> **WHAT TO WORK ON**
Please find every line of the listing below where "своей" occurs and copy it.

[PROVIDED DATA Boundary: Start]

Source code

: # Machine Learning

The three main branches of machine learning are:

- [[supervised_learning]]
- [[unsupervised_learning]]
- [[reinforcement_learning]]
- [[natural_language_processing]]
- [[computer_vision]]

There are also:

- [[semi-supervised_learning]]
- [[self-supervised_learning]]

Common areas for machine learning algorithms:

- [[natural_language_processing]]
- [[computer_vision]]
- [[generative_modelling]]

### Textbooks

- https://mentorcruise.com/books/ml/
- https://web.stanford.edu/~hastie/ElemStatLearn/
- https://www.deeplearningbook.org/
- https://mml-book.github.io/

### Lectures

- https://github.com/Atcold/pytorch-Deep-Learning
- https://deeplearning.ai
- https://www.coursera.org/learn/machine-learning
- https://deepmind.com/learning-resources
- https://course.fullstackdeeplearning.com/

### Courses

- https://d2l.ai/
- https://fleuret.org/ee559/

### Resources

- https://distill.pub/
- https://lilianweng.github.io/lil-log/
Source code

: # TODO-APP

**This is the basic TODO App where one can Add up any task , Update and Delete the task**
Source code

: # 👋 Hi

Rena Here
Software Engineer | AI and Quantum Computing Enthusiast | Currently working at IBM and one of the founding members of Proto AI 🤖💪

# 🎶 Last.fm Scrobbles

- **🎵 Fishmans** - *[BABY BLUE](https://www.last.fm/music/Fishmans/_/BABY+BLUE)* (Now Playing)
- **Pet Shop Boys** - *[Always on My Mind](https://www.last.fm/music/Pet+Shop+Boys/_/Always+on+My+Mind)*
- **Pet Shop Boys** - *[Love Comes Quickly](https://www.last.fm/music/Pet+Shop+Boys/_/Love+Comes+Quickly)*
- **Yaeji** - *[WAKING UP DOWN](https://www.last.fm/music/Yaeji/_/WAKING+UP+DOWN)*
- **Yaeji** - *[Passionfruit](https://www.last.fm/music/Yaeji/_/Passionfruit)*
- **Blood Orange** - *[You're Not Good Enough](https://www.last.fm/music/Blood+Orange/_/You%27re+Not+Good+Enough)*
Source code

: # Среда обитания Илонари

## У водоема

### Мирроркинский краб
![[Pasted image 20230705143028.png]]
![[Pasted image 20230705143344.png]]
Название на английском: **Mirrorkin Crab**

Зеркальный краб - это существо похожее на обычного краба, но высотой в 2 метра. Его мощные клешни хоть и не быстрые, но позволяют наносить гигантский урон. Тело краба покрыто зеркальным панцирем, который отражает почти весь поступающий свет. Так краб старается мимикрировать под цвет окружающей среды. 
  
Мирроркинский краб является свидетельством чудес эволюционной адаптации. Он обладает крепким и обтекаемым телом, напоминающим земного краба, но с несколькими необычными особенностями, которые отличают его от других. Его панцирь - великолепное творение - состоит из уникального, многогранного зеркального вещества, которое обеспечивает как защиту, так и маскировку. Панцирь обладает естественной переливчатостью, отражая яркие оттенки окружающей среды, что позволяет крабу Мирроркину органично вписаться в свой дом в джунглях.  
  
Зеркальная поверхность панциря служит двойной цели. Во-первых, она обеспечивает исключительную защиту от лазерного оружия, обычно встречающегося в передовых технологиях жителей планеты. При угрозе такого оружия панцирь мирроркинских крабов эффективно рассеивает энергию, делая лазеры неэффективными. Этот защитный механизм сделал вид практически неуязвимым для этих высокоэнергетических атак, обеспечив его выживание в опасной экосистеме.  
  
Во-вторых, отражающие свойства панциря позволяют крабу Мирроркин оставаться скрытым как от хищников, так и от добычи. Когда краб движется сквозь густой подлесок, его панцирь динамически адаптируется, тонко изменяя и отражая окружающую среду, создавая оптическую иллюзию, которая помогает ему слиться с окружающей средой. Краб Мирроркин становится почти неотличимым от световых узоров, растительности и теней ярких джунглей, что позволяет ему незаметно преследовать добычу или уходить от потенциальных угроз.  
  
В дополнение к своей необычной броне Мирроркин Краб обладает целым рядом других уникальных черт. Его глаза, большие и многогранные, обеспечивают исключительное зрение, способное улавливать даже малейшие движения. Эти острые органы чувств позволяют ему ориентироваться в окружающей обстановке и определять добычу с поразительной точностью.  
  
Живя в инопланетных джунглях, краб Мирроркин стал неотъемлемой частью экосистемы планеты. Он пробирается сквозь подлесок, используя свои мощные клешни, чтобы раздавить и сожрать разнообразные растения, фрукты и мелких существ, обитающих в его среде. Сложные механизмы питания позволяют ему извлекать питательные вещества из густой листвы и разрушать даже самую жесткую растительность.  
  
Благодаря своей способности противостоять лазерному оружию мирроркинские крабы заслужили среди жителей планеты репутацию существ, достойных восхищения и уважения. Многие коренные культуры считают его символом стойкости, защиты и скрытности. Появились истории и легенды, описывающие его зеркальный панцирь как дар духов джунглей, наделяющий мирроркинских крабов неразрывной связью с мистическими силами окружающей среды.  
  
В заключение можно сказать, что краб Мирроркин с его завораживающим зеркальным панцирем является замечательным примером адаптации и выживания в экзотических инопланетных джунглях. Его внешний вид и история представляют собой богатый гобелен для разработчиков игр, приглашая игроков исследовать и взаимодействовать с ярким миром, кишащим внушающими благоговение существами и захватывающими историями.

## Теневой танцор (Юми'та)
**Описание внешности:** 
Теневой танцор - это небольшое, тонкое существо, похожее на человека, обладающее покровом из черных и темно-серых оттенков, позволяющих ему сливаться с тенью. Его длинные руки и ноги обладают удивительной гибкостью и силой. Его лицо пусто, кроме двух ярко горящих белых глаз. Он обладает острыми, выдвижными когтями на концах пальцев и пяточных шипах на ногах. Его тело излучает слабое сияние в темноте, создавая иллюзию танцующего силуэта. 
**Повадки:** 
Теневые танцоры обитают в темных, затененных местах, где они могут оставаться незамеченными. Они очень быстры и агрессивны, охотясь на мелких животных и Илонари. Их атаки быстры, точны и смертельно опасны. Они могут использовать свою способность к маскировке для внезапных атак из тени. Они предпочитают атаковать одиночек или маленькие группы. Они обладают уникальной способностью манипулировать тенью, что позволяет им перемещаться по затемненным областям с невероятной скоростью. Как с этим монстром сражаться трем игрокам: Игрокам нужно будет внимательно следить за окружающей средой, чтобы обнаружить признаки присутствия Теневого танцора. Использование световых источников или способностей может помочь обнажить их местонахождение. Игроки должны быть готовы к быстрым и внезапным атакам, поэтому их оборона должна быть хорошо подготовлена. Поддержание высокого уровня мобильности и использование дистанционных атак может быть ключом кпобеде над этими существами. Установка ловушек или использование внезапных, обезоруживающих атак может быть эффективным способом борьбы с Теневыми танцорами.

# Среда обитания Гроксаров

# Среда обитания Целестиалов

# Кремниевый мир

[PROVIDED DATA Boundary: End]

> **RESPONSE BELOW**
В дополнение к своей необычной броне Мирроркин Краб обладает целым рядом других уникальных черт. Его глаза, большие и многогранные, обеспечивают исключительное зрение, способное улавливать даже малейшие движения. Эти острые органы чувств позволяют ему ориентироваться в окружающей обстановке и определять добычу с поразительной точностью.  
Благодаря своей способности противостоять лазерному оружию мирроркинские крабы заслужили среди жителей планеты репутацию существ, достойных восхищения и уважения. Многие коренные культуры считают его символом стойкости, защиты и скрытности. Появились истории и легенды, описывающие его зеркальный панцирь как дар духов джунглей, наделяющий мирроркинских крабов неразрывной связью с мистическими силами окружающей среды.  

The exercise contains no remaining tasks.